July 10, 2006

Hearsay

Representing illegal immigrants has always posed challenges to immigration attorneys, one of whom now claims that the government is not doing right by his client.

Desmond P. Fitzgerald of Boston says his client, a native of Colombia, had been granted an asylum hearing scheduled in U.S. Immigration Court in Boston seven days before the man's temporary visa was to expire.

But a month before the hearing, the client received a notice telling him to come back in seven months.

"Then when he goes to court, the judge says, 'You're too late; you have to file within a year, so I won't accept your application,' and he gets deported," Fitzgerald recalls. "At the time, he had no counsel."

The client claims he entered the United States after being threatened by roving militia gangs in Colombia.

"Most people that have to apply for asylum here don't have the resources to get lawyers, so they depend upon the system to be fair enough to navigate on their own," says Fitzgerald.
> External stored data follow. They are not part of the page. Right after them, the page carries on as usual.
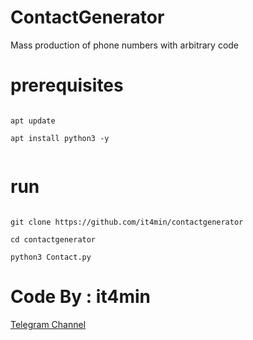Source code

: # ContactGenerator

Mass production of phone numbers with arbitrary code
<br />
# prerequisites
<pre>
<code>
apt update <br />
apt install python3 -y <br />
</code></pre>


# run
<pre><code>
git clone https://github.com/it4min/contactgenerator <br />
cd contactgenerator <br />
python3 Contact.py
</code></pre>
# Code By : it4min <br />
<a href="https://t.me/LinuxArmy">Telegram Channel</a>
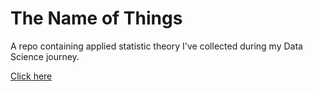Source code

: # The Name of Things
A repo containing applied statistic theory I've collected during my Data Science journey.

[Click here](page1.md)
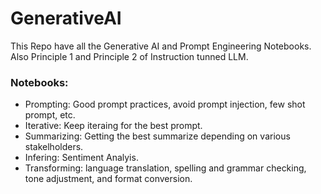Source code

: # GenerativeAI

This Repo have all the Generative AI and Prompt Engineering Notebooks. Also Principle 1 and Principle 2 of Instruction tunned LLM.

### Notebooks: 
- Prompting: Good prompt practices, avoid prompt injection, few shot prompt, etc. 
- Iterative: Keep iteraing for the best prompt. 
- Summarizing: Getting the best summarize depending on various stakelholders.
- Infering: Sentiment Analyis.
- Transforming: language translation, spelling and grammar checking, tone adjustment, and format conversion.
Fitzgerald is seeking an appeal, but he says it is questionable whether the 1st Circuit will overturn the decision.

"They've had regulations saying, 'If we schedule your hearing after a year, you can't file [an appeal], and you can't ask a court to review the determination.'"

Further complicating matters was that when Fitzgerald appealed to the Board of Immigration Reviews, missing from his 500-page filing was the notice of rescheduling.

"Thankfully, my client still had it," he says. "This guy doesn't read English. If he'd lost that piece of paper, there'd be no way for a lawyer to know he had a chance of release."

Adds Fitzgerald: "There must be thousands of cases like this that no one knows about."

A spokeswoman for the Department of Homeland Security declined to comment, citing the pending nature of the case.